After years of work on the issue, the Legislature finally passed House Bill 1217, a major housing affordability bill to institute rent stabilization in Washington.

Forty percent of Washingtonians are renters, and nearly half of them are cost-burdened, meaning they spend more than 30% of their income on housing costs. Fifteen percent of Washington renters reported receiving a rent increase of more than $250 per month in the last year.

Rent stabilization protects tenants against excessive rent hikes while still allowing increases to cover repairs and other costs. It works for both tenants and landlords — renters gain year-to-year predictability, and landlords retain the flexibility to reasonably raise rent to cover their costs.

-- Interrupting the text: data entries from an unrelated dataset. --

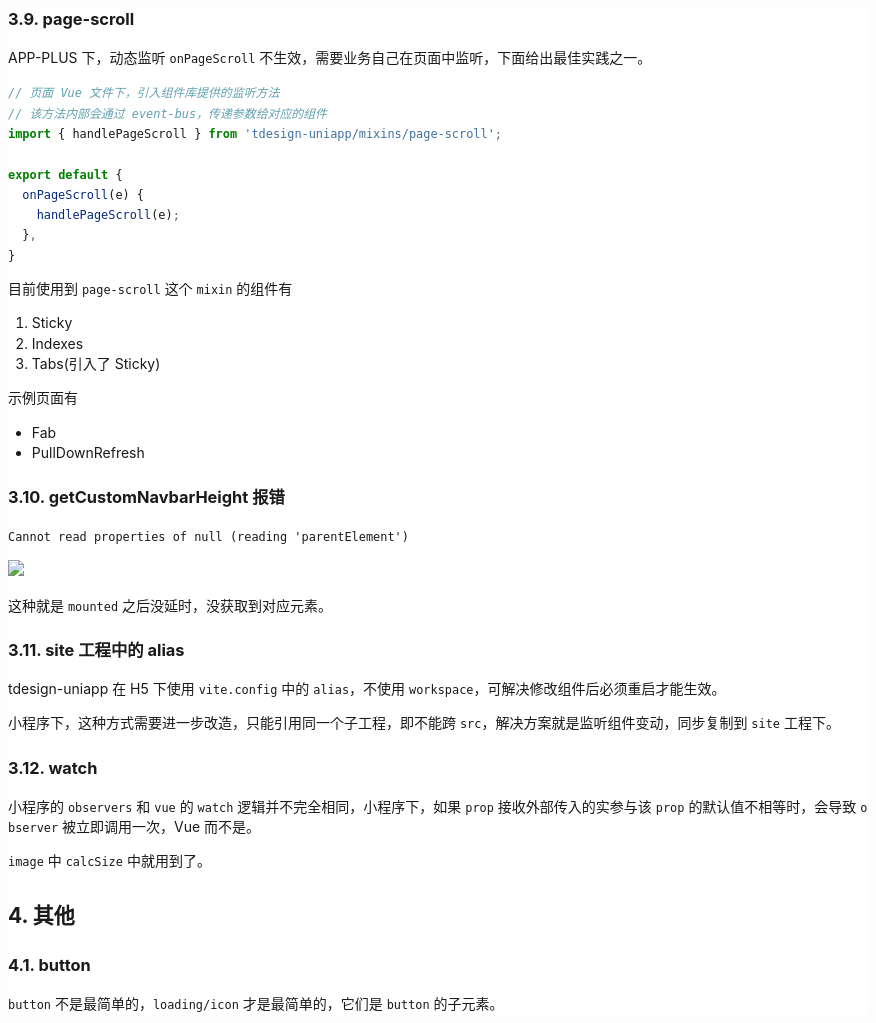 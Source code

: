 ### 3.9. page-scroll

APP-PLUS 下，动态监听 `onPageScroll` 不生效，需要业务自己在页面中监听，下面给出最佳实践之一。

```js
// 页面 Vue 文件下，引入组件库提供的监听方法
// 该方法内部会通过 event-bus，传递参数给对应的组件
import { handlePageScroll } from 'tdesign-uniapp/mixins/page-scroll';

export default {
  onPageScroll(e) {
    handlePageScroll(e);
  },
}
```

目前使用到 `page-scroll` 这个 `mixin` 的组件有

1. Sticky
2. Indexes
3. Tabs(引入了 Sticky)

示例页面有

- Fab
- PullDownRefresh

### 3.10. getCustomNavbarHeight 报错

```
Cannot read properties of null (reading 'parentElement')
```

<img src="https://cdn.uwayfly.com/article/2025/10/own_mike_ycz2zafE5BbMiDDs.png" width="600" />

这种就是 `mounted` 之后没延时，没获取到对应元素。

### 3.11. site 工程中的 alias

tdesign-uniapp 在 H5 下使用 `vite.config` 中的 `alias`，不使用 `workspace`，可解决修改组件后必须重启才能生效。

小程序下，这种方式需要进一步改造，只能引用同一个子工程，即不能跨 `src`，解决方案就是监听组件变动，同步复制到 `site` 工程下。

### 3.12. watch

小程序的 `observers` 和 `vue` 的 `watch` 逻辑并不完全相同，小程序下，如果 `prop` 接收外部传入的实参与该 `prop` 的默认值不相等时，会导致 `observer` 被立即调用一次，Vue 而不是。

`image` 中 `calcSize` 中就用到了。


## 4. 其他

### 4.1. button

`button` 不是最简单的，`loading/icon` 才是最简单的，它们是 `button` 的子元素。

The bill caps rent increases at 7% plus inflation (CPI) or 10%, whichever is less, and up to 5% for manufactured homes. Landlords can reset rents to market-rate upon a tenancy’s end. It also requires at least a 90-day notice before rent increases caps late and move-in fees for manufactured homeowners.

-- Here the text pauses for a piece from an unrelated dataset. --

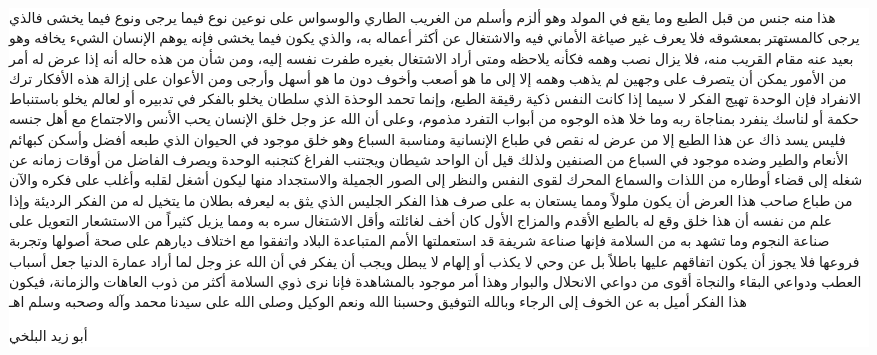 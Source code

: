  هذا منه جنس من قبل الطبع وما يقع في المولد وهو ألزم وأسلم من الغريب الطاري والوسواس على نوعين نوع فيما يرجى ونوع فيما يخشى فالذي يرجى كالمستهتر بمعشوقه فلا يعرف غير صياغة الأماني فيه والاشتغال عن أكثر أعماله به، والذي يكون فيما يخشى فإنه يوهم الإنسان الشيء يخافه وهو بعيد عنه مقام القريب منه، فلا يزال نصب وهمه فكأنه يلاحظه ومتى أراد الاشتغال بغيره طفرت نفسه إليه، ومن شأن من هذه حاله أنه إذا عرض له أمر من الأمور يمكن أن يتصرف على وجهين لم يذهب وهمه إلا إلى ما هو أصعب وأخوف دون ما هو أسهل وأرجى ومن الأعوان على إزالة هذه الأفكار ترك الانفراد فإن الوحدة تهيج الفكر لا سيما إذا كانت النفس ذكية رقيقة الطبع، وإنما تحمد الوحذة الذي سلطان يخلو بالفكر في تدبيره أو لعالم يخلو باستنباط حكمة أو لناسك ينفرد بمناجاة ربه وما خلا هذه الوجوه من أبواب التفرد مذموم، وعلى أن الله عز وجل خلق الإنسان يحب الأنس والاجتماع مع أهل جنسه فليس يسد ذاك عن هذا الطبع إلا من عرض له نقص في طباع الإنسانية ومناسبة السباع وهو خلق موجود في الحيوان الذي طبعه أفضل وأسكن كبهائم الأنعام والطير وضده موجود في السباع من الصنفين ولذلك قيل أن الواحد شيطان ويجتنب الفراغ كتجنبه الوحدة ويصرف الفاضل من أوقات زمانه عن   شغله إلى قضاء أوطاره من اللذات والسماع المحرك لقوى النفس والنظر إلى   الصور الجميلة والاستجداد منها ليكون أشغل لقلبه وأغلب على فكره والآن من طباع صاحب هذا العرض أن يكون ملولاً ومما يستعان به على صرف هذا الفكر الجليس الذي يثق به ليعرفه بطلان ما يتخيل له من الفكر الرديئة وإذا علم من نفسه أن هذا خلق وقع له بالطبع الأقدم والمزاج الأول كان أخف لغائلته وأقل الاشتغال سره به ومما يزيل كثيراً من الاستشعار التعويل على صناعة النجوم وما تشهد به من السلامة فإنها صناعة شريفة قد استعملتها الأمم المتباعدة البلاد واتفقوا مع اختلاف ديارهم على صحة أصولها وتجربة فروعها فلا يجوز أن يكون اتفاقهم عليها باطلاً بل عن وحي لا يكذب أو إلهام لا يبطل ويجب أن يفكر في أن الله عز وجل لما أراد عمارة الدنيا جعل أسباب العطب ودواعي البقاء والنجاة أقوى من دواعي الانحلال والبوار وهذا أمر موجود بالمشاهدة فإنا نرى ذوي السلامة أكثر من ذوب العاهات والزمانة، فيكون هذا الفكر أميل به عن الخوف إلى الرجاء وبالله التوفيق وحسبنا الله ونعم الوكيل وصلى الله على سيدنا محمد وآله وصحبه وسلم اهـ 

 أبو زيد البلخي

Expanding our housing supply

The Legislature passed a long list of bills to expand the state’s housing supply, cut tape and lower construction costs, and increase density and middle housing options, including:

SB 5148: Enforces housing mandates to ensure affordable housing legislation is actually implemented and establishes a builder’s remedy for noncompliant cities, so more housing is built.

HB 1491: Supports transit-oriented development by requiring denser housing near major transit stops with affordability requirements and offsets, including a 20-year property tax exemption.

SB 5184: Creates flexibility for minimum parking requirements and eliminates them for affordable, senior, and small-scale housing. This reduces costs and creates more affordable housing.

HB 1403: Updates condo warranty law to reduce risk and make construction of affordable ownership housing more feasible.

SB 5471: Allows up to four units of middle housing per lot in urban and rural areas.

HB 1096: Requires cities to allow administrative lot splits and concurrent permit review to support small-scale infill.

Record-setting Housing Trust Fund investment and covenant homeownership

The final capital budget includes a record-setting $605 million for the construction of affordable housing projects through the Housing Trust Fund. This landmark investment directly builds affordable homes for Washingtonians of all income levels, from shelters and recovery housing to senior living and homeownership opportunities.

The Legislature also passed HB 1696, to strengthen our landmark Covenant Homeownership Program by expanding down payment and closing cost assistance for first-time homebuyers from economically disadvantaged backgrounds.

“We have to build more than 1 million new homes over the next 20 years to meet our housing needs, and more than half of them need to be affordable for residents at the lowest income levels,” Bateman said. “The bills we passed this year won’t solve this challenge alone, but this is a major step forward. Going forward, we can’t afford to have this or that year be a ‘year of housing’ — every year must be the year of housing.”